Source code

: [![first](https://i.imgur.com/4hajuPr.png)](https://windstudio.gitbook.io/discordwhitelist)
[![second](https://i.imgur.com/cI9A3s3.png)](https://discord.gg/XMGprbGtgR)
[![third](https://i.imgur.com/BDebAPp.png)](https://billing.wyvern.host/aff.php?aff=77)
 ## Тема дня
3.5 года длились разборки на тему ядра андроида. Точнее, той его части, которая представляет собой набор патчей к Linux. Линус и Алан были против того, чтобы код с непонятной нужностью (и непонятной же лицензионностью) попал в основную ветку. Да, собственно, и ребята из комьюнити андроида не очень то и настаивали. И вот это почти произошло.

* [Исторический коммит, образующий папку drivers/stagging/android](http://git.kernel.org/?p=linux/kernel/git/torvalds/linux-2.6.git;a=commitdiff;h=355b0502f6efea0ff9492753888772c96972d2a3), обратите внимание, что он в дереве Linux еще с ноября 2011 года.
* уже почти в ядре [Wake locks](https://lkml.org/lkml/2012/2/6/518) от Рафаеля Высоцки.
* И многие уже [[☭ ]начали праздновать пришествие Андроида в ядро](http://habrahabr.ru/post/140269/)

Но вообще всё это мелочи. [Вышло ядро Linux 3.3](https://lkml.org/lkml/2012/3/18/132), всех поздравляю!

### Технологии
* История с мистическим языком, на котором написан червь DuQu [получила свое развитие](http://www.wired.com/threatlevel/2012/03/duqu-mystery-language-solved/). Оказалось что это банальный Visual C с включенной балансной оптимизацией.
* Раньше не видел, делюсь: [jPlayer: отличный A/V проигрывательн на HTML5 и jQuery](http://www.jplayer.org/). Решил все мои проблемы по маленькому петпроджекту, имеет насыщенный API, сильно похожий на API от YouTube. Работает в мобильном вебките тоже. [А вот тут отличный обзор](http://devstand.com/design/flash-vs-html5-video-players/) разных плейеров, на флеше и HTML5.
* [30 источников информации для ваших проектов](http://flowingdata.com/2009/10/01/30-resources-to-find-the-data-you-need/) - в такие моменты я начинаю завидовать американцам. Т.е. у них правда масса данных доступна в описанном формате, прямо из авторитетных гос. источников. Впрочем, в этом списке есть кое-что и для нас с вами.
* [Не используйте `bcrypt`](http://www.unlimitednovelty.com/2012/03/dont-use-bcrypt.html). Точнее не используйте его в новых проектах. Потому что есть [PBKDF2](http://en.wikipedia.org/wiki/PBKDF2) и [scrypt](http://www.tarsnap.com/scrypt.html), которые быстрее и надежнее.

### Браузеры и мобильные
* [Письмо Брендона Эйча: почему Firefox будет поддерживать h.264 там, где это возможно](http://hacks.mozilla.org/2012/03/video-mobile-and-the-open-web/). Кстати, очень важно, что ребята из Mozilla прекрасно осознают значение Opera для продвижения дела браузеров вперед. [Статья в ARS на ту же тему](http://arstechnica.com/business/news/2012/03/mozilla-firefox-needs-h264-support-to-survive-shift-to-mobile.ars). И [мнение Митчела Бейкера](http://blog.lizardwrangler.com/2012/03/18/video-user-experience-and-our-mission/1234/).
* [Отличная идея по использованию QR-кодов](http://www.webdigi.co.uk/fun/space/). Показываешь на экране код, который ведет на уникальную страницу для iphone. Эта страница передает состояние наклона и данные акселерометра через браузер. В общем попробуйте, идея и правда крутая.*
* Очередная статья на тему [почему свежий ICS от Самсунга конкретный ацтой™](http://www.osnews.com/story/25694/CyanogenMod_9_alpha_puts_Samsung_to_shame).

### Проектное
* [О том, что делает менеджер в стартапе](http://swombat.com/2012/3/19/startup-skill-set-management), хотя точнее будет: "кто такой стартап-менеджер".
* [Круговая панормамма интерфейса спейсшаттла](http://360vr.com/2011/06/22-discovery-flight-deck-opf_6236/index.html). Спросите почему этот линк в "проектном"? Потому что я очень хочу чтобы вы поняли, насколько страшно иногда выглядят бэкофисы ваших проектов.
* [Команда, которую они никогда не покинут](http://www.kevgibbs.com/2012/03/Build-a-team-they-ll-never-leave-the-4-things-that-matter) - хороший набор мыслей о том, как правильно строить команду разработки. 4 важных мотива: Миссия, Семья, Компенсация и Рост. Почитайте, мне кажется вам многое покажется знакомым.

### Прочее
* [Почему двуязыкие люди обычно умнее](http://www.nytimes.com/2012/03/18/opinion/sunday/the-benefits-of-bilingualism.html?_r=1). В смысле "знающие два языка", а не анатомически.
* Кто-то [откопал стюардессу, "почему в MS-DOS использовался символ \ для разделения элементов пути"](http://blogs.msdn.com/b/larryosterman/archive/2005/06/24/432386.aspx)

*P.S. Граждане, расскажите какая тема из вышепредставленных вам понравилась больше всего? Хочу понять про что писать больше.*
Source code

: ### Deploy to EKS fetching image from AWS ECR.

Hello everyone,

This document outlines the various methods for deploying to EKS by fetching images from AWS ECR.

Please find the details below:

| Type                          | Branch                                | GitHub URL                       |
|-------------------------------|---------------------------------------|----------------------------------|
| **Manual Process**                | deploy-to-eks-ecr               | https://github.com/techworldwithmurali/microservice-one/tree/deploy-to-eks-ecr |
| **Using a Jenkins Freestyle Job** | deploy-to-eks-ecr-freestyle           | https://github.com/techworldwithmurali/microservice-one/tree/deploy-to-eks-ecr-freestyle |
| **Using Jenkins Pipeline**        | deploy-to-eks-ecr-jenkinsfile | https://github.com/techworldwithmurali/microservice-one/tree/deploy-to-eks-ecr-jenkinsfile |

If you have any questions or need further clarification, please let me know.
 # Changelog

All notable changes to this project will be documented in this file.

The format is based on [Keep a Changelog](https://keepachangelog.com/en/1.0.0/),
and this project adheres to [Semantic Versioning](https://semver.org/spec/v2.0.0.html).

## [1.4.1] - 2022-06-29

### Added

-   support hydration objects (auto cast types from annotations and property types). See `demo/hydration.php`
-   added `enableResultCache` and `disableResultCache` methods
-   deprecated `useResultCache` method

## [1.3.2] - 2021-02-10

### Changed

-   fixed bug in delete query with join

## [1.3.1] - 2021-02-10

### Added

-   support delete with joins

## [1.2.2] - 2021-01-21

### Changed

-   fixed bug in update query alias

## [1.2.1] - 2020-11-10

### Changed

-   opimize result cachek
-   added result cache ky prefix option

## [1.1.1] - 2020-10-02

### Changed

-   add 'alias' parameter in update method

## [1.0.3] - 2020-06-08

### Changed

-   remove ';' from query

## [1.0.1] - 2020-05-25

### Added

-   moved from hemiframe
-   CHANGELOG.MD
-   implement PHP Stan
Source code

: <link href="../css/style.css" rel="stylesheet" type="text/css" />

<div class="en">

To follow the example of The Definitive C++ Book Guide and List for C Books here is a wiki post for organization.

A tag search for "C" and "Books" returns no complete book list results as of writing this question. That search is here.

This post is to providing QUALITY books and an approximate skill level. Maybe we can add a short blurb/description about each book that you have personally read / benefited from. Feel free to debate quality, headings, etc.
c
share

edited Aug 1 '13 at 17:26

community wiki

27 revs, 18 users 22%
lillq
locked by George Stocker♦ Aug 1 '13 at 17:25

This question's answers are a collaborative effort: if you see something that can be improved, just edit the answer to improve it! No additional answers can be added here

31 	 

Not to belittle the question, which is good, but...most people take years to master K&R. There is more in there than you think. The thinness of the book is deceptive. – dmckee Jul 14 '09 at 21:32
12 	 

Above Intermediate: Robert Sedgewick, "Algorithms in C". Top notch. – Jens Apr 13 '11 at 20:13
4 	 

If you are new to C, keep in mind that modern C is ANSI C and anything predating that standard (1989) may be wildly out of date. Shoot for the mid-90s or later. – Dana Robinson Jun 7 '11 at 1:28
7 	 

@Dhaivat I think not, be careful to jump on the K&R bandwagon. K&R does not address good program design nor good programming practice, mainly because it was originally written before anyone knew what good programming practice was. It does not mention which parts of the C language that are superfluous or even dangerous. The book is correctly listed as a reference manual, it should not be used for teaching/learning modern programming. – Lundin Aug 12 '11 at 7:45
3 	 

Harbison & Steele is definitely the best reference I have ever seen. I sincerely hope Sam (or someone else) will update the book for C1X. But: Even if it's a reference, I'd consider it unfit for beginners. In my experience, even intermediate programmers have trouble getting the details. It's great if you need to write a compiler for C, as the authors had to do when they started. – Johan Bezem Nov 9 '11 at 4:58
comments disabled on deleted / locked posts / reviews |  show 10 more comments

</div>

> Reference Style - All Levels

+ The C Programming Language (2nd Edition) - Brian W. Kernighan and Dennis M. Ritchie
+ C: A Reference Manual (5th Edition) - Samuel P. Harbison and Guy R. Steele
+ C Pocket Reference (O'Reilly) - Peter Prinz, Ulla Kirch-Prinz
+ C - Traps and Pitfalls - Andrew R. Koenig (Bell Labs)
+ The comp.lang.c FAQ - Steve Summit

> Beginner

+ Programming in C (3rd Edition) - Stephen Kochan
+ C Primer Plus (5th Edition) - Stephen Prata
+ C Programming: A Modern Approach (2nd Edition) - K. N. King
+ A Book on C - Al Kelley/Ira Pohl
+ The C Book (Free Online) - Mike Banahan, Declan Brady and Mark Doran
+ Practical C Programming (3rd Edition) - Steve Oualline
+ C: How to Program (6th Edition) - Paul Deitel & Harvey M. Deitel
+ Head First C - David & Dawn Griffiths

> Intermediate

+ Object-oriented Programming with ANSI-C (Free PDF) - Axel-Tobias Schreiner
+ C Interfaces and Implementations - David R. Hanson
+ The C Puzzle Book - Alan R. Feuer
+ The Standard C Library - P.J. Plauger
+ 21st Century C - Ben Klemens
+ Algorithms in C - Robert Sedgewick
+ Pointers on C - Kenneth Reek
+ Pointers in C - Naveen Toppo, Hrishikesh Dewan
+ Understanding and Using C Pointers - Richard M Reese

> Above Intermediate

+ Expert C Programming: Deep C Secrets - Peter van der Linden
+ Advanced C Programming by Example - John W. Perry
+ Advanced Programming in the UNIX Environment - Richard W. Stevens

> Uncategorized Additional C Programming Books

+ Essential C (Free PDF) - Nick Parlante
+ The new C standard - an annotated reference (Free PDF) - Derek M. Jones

PROMPT →
Report every line from the material above that mentions the word "methods".

EXERCISE RESULT →
This document outlines the various methods for deploying to EKS by fetching images from AWS ECR.
-   added `enableResultCache` and `disableResultCache` methods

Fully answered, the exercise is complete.